(Stored items from a collection)
----------------
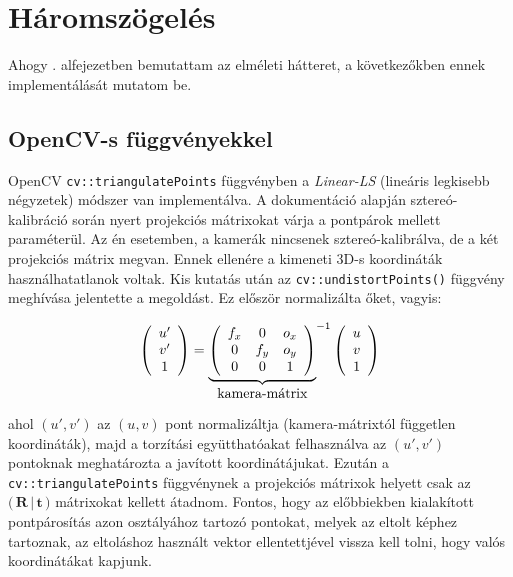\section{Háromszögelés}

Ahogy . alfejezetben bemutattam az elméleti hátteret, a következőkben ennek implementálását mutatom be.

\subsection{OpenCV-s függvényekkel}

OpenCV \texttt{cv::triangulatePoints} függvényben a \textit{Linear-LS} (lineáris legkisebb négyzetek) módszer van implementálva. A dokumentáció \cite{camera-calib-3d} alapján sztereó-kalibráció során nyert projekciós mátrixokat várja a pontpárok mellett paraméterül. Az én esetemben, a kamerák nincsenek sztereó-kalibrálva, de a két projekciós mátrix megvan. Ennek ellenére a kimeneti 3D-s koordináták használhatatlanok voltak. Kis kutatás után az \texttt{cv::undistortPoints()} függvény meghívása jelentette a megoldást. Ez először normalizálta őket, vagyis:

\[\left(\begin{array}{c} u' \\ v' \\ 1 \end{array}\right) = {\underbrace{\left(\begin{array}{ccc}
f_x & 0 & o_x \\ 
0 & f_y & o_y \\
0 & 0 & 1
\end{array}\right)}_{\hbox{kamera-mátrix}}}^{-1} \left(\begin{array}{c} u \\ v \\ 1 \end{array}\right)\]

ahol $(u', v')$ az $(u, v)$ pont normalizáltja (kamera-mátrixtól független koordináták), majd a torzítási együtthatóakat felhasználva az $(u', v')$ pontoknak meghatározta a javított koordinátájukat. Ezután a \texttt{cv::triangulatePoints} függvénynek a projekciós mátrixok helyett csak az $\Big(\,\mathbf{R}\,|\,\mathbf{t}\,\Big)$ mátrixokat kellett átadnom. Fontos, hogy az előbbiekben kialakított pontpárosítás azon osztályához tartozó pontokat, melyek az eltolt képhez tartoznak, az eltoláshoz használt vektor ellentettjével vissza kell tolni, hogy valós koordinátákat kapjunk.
----------------
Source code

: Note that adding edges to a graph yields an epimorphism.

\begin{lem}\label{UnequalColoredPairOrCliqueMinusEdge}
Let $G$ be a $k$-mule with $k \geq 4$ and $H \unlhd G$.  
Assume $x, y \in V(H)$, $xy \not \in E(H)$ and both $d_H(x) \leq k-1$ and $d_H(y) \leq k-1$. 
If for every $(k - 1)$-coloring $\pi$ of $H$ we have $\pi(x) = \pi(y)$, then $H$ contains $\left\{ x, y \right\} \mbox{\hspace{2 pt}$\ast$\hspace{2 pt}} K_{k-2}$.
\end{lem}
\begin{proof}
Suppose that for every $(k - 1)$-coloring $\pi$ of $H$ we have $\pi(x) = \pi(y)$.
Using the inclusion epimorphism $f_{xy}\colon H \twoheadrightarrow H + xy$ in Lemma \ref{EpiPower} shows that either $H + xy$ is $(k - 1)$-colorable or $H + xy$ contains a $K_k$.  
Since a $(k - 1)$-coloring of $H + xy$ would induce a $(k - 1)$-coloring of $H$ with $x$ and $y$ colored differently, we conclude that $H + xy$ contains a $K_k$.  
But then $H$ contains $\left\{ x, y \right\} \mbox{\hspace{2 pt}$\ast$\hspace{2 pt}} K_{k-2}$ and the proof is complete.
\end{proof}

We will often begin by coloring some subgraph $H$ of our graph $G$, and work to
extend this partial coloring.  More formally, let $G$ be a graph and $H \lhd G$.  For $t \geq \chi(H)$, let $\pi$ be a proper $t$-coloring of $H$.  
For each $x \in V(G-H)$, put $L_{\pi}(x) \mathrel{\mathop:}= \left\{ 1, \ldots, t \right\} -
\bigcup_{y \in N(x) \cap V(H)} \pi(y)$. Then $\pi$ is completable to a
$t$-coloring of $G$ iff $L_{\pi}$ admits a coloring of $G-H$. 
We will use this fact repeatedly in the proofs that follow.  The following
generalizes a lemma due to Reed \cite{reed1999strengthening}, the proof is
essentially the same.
----------------
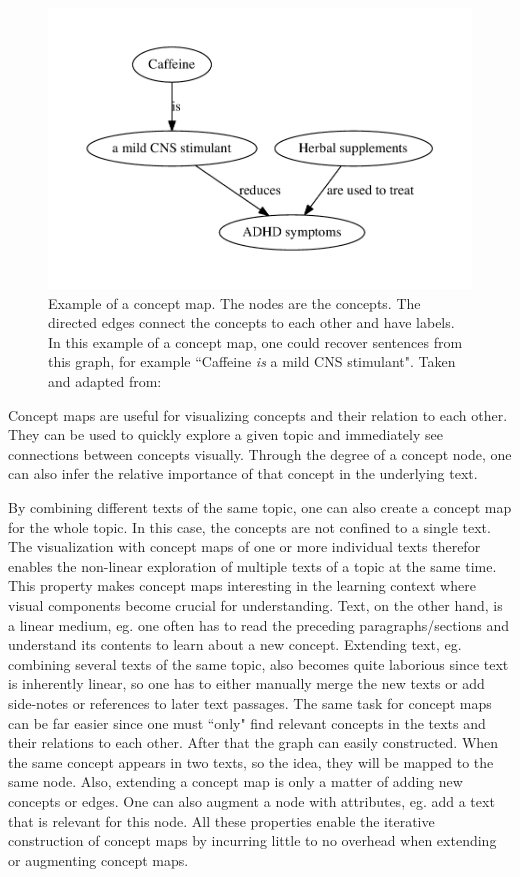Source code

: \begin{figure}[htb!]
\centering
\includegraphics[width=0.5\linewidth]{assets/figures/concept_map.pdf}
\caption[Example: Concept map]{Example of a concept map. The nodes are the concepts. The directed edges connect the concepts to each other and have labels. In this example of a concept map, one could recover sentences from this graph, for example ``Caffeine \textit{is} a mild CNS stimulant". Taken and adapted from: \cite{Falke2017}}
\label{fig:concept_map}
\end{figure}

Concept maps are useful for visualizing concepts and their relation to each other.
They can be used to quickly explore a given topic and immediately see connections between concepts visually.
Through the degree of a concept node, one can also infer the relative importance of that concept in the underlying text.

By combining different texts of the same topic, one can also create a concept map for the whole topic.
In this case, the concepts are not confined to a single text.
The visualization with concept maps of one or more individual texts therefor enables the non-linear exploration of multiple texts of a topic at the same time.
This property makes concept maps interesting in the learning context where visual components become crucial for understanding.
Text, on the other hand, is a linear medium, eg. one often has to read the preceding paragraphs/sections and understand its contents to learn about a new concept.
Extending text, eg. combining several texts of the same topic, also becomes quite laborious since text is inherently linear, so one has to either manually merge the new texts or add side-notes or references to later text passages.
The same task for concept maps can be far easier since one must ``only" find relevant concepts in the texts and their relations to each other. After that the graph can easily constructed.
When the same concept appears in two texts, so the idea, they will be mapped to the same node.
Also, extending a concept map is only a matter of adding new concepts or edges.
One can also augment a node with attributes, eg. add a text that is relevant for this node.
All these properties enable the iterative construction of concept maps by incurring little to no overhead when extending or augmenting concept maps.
----------------
What needs to be done -> Once you reach the line with "The visualization with" in the data above, copy it and every line after it exactly, up to and including the line with "Text, on the".

Task solution ->
The visualization with concept maps of one or more individual texts therefor enables the non-linear exploration of multiple texts of a topic at the same time.
This property makes concept maps interesting in the learning context where visual components become crucial for understanding.
Text, on the other hand, is a linear medium, eg. one often has to read the preceding paragraphs/sections and understand its contents to learn about a new concept.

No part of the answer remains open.